(Saved data entries)
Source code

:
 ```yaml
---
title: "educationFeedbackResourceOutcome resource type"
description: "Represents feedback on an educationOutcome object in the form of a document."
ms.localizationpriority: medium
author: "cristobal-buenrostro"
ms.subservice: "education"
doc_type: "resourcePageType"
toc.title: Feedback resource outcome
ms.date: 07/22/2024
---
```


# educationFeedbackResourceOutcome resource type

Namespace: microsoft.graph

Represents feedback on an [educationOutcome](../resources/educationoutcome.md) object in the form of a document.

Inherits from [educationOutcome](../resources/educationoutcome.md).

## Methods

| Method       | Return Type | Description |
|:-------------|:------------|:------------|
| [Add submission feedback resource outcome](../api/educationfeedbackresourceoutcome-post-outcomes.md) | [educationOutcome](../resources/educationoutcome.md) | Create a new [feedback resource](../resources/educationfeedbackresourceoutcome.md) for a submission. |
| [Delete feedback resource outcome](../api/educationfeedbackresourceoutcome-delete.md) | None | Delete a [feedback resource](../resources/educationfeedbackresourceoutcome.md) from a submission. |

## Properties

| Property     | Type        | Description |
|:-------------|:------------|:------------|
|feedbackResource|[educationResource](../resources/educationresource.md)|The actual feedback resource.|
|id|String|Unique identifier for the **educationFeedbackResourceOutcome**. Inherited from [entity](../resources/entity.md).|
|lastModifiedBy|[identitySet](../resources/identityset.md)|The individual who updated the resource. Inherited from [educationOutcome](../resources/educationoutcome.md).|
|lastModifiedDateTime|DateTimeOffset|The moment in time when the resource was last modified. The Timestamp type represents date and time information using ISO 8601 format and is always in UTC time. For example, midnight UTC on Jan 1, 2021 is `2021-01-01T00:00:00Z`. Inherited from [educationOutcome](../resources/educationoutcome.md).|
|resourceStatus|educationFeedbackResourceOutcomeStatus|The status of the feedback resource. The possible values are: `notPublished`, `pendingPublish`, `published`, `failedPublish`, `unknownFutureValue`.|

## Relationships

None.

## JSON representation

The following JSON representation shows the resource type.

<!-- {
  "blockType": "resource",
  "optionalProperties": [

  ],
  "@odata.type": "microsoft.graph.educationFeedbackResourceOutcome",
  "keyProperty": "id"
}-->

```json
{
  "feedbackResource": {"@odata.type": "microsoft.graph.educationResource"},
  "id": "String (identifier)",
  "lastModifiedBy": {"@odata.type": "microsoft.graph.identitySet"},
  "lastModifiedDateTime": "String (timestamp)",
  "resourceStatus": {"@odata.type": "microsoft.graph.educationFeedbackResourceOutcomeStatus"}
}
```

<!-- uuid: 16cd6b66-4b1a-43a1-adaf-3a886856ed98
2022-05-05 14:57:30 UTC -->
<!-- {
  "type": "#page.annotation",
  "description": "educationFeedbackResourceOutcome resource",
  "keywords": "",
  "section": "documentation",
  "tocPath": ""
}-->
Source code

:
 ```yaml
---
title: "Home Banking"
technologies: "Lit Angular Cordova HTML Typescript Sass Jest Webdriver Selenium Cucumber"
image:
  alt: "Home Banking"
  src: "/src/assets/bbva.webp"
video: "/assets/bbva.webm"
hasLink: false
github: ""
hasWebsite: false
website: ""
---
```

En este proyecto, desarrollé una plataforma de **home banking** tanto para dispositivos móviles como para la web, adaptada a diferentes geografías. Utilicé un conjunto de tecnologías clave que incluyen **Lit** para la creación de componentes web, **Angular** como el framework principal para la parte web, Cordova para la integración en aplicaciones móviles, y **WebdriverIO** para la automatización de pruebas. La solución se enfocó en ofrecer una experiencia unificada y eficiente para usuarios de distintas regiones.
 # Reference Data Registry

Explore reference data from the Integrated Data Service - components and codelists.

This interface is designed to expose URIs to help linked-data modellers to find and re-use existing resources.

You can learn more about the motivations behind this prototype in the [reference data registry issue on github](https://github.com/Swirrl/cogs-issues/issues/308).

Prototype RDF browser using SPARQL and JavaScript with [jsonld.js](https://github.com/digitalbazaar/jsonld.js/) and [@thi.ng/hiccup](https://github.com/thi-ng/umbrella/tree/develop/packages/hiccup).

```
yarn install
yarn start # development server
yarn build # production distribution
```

---

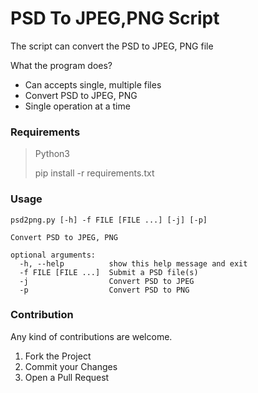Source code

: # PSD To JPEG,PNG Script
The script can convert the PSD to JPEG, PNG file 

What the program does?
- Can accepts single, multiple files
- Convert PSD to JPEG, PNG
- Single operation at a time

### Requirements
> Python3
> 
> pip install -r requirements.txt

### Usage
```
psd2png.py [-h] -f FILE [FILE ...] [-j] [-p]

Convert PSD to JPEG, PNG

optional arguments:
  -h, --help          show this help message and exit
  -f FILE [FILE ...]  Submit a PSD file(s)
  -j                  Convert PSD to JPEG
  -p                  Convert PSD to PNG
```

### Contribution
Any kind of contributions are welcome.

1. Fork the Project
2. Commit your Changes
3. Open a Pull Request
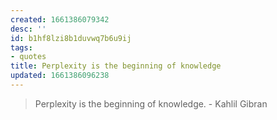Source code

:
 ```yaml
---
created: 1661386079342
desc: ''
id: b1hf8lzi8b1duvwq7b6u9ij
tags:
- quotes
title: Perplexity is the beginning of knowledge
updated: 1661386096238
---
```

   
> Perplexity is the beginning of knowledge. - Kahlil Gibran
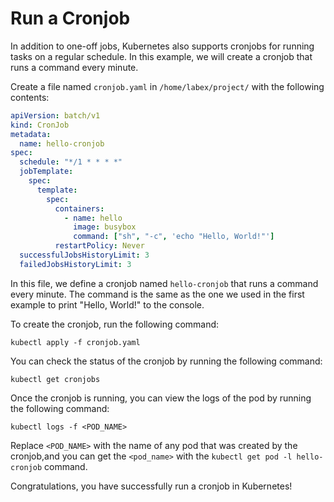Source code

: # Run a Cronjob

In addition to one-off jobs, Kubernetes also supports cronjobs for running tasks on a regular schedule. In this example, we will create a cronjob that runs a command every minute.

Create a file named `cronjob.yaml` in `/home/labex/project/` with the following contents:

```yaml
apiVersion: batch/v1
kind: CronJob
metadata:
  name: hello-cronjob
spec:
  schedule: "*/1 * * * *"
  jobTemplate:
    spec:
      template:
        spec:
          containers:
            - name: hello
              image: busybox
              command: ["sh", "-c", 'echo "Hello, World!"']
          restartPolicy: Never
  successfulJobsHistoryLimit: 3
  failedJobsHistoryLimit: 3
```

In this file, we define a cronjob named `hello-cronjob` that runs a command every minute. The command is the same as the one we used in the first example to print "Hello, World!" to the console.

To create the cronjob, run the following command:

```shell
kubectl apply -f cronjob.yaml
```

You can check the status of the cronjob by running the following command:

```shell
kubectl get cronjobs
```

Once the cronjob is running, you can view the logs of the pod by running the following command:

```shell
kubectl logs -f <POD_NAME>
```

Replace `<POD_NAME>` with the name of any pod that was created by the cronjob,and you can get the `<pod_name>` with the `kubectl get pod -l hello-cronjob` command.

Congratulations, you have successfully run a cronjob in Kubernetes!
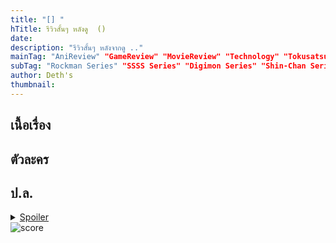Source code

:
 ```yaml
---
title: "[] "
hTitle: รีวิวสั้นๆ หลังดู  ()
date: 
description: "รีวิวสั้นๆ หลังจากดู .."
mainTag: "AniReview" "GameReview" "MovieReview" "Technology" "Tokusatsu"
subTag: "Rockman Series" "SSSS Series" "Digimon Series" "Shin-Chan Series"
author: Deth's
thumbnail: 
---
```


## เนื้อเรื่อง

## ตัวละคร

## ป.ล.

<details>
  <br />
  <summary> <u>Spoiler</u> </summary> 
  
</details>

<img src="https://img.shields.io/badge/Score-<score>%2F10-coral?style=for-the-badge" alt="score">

> _WHAT YOU SHOULD DO_
Please copy each line of the records above in which the word "updated" can be found.

> _TASK ANSWER_
|lastModifiedBy|[identitySet](../resources/identityset.md)|The individual who updated the resource. Inherited from [educationOutcome](../resources/educationoutcome.md).|
updated: 1661386096238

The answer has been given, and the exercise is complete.